Exercise aim:
For each line of the listing below that contains the string "background", copy the line.

Record excerpts:
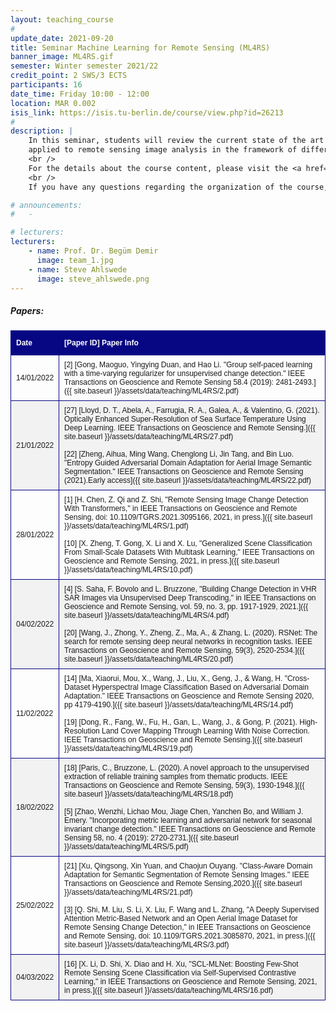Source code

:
 ```yaml
---
layout: teaching_course
#
update_date: 2021-09-20
title: Seminar Machine Learning for Remote Sensing (ML4RS)
banner_image: ML4RS.gif
semester: Winter semester 2021/22
credit_point: 2 SWS/3 ECTS
participants: 16
date_time: Friday 10:00 - 12:00
location: MAR 0.002
isis_link: https://isis.tu-berlin.de/course/view.php?id=26213
#
description: |
    In this seminar, students will review the current state of the art in the field of machine learning
    applied to remote sensing image analysis in the framework of different Earth observation applications.
    <br />
    For the details about the course content, please visit the <a href="https://moseskonto.tu-berlin.de/moses/modultransfersystem/bolognamodule/beschreibung/anzeigen.html?nummer=40928&version=2&sprache=2" target="_blank">Moses</a> page. <br />
    <br />
    If you have any questions regarding the organization of the course, do not hesitate to contact us at: <a href="mailto:sekr@rsim.tu-berlin.de">sekr@rsim.tu-berlin.de</a>.

# announcements:
#   -

# lecturers:
lecturers:
    - name: Prof. Dr. Begüm Demir
      image: team_1.jpg
    - name: Steve Ahlswede
      image: steve_ahlswede.png
---
```


<style>
table {
  font-family: Arial, Helvetica, sans-serif;
  border-collapse: collapse;
  width: 100%;
  font-size: 12px;
}

table td, table th {
  border: 1px solid #070784;
  padding: 8px;
}

table tr:nth-child(even){background-color: #f2f2f2;}

table tr:hover {background-color: #ddd;}

table th {
  padding-top: 12px;
  padding-bottom: 12px;
  text-align: left;
  background-color: #070784;
  color: white;
    white-space: nowrap;
}
</style>

<h5 class="mb-3">Papers:</h5>

| Date       | [Paper ID] Paper Info |
|------------|-----------------------|
| 14/01/2022 | [2] [Gong, Maoguo, Yingying Duan, and Hao Li. "Group self-paced learning with a time-varying regularizer for unsupervised change detection." IEEE Transactions on Geoscience and Remote Sensing 58.4 (2019): 2481-2493.]({{ site.baseurl }}/assets/data/teaching/ML4RS/2.pdf)       |
| 21/01/2022 | [27] [Lloyd, D. T., Abela, A., Farrugia, R. A., Galea, A., & Valentino, G. (2021). Optically Enhanced Super-Resolution of Sea Surface Temperature Using Deep Learning. IEEE Transactions on Geoscience and Remote Sensing.]({{ site.baseurl }}/assets/data/teaching/ML4RS/27.pdf) <br><br> [22] [Zheng, Aihua, Ming Wang, Chenglong Li, Jin Tang, and Bin Luo. "Entropy Guided Adversarial Domain Adaptation for Aerial Image Semantic Segmentation." IEEE Transactions on Geoscience and Remote Sensing (2021).Early access]({{ site.baseurl }}/assets/data/teaching/ML4RS/22.pdf)  |
| 28/01/2022 | [1]  [H. Chen, Z. Qi and Z. Shi, "Remote Sensing Image Change Detection With Transformers," in IEEE Transactions on Geoscience and Remote Sensing, doi: 10.1109/TGRS.2021.3095166, 2021, in press.]({{ site.baseurl }}/assets/data/teaching/ML4RS/1.pdf) <br><br> [10] [X. Zheng, T. Gong, X. Li and X. Lu, "Generalized Scene Classification From Small-Scale Datasets With Multitask Learning," IEEE Transactions on Geoscience and Remote Sensing, 2021, in press.]({{ site.baseurl }}/assets/data/teaching/ML4RS/10.pdf)       |
| 04/02/2022 | [4]  [S. Saha, F. Bovolo and L. Bruzzone, "Building Change Detection in VHR SAR Images via Unsupervised Deep Transcoding," in IEEE Transactions on Geoscience and Remote Sensing, vol. 59, no. 3, pp. 1917-1929, 2021.]({{ site.baseurl }}/assets/data/teaching/ML4RS/4.pdf) <br><br> [20] [Wang, J., Zhong, Y., Zheng, Z., Ma, A., & Zhang, L. (2020). RSNet: The search for remote sensing deep neural networks in recognition tasks. IEEE Transactions on Geoscience and Remote Sensing, 59(3), 2520-2534.]({{ site.baseurl }}/assets/data/teaching/ML4RS/20.pdf)      |
| 11/02/2022 | [14] [Ma, Xiaorui, Mou, X., Wang, J., Liu, X., Geng, J., & Wang, H. "Cross-Dataset Hyperspectral Image Classification Based on Adversarial Domain Adaptation." IEEE Transactions on Geoscience and Remote Sensing 2020, pp 4179-4190.]({{ site.baseurl }}/assets/data/teaching/ML4RS/14.pdf) <br><br> [19] [Dong, R., Fang, W., Fu, H., Gan, L., Wang, J., & Gong, P. (2021). High-Resolution Land Cover Mapping Through Learning With Noise Correction. IEEE Transactions on Geoscience and Remote Sensing.]({{ site.baseurl }}/assets/data/teaching/ML4RS/19.pdf)     |
| 18/02/2022 | [18] [Paris, C., Bruzzone, L. (2020). A novel approach to the unsupervised extraction of reliable training samples from thematic products. IEEE Transactions on Geoscience and Remote Sensing, 59(3), 1930-1948.]({{ site.baseurl }}/assets/data/teaching/ML4RS/18.pdf) <br><br> [5]  [Zhao, Wenzhi, Lichao Mou, Jiage Chen, Yanchen Bo, and William J. Emery. "Incorporating metric learning and adversarial network for seasonal invariant change detection." IEEE Transactions on Geoscience and Remote Sensing 58, no. 4 (2019): 2720-2731.]({{ site.baseurl }}/assets/data/teaching/ML4RS/5.pdf)       |
| 25/02/2022 | [21] [Xu, Qingsong, Xin Yuan, and Chaojun Ouyang. "Class-Aware Domain Adaptation for Semantic Segmentation of Remote Sensing Images." IEEE Transactions on Geoscience and Remote Sensing,2020.]({{ site.baseurl }}/assets/data/teaching/ML4RS/21.pdf) <br><br> [3]  [Q. Shi, M. Liu, S. Li, X. Liu, F. Wang and L. Zhang, "A Deeply Supervised Attention Metric-Based Network and an Open Aerial Image Dataset for Remote Sensing Change Detection," in IEEE Transactions on Geoscience and Remote Sensing, doi: 10.1109/TGRS.2021.3085870, 2021, in press.]({{ site.baseurl }}/assets/data/teaching/ML4RS/3.pdf)       |
| 04/03/2022 | [16] [X. Li, D. Shi, X. Diao and H. Xu, "SCL-MLNet: Boosting Few-Shot Remote Sensing Scene Classification via Self-Supervised Contrastive Learning," in IEEE Transactions on Geoscience and Remote Sensing, 2021, in press.]({{ site.baseurl }}/assets/data/teaching/ML4RS/16.pdf)       |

Response to this exercise:
table tr:nth-child(even){background-color: #f2f2f2;}
table tr:hover {background-color: #ddd;}
  background-color: #070784;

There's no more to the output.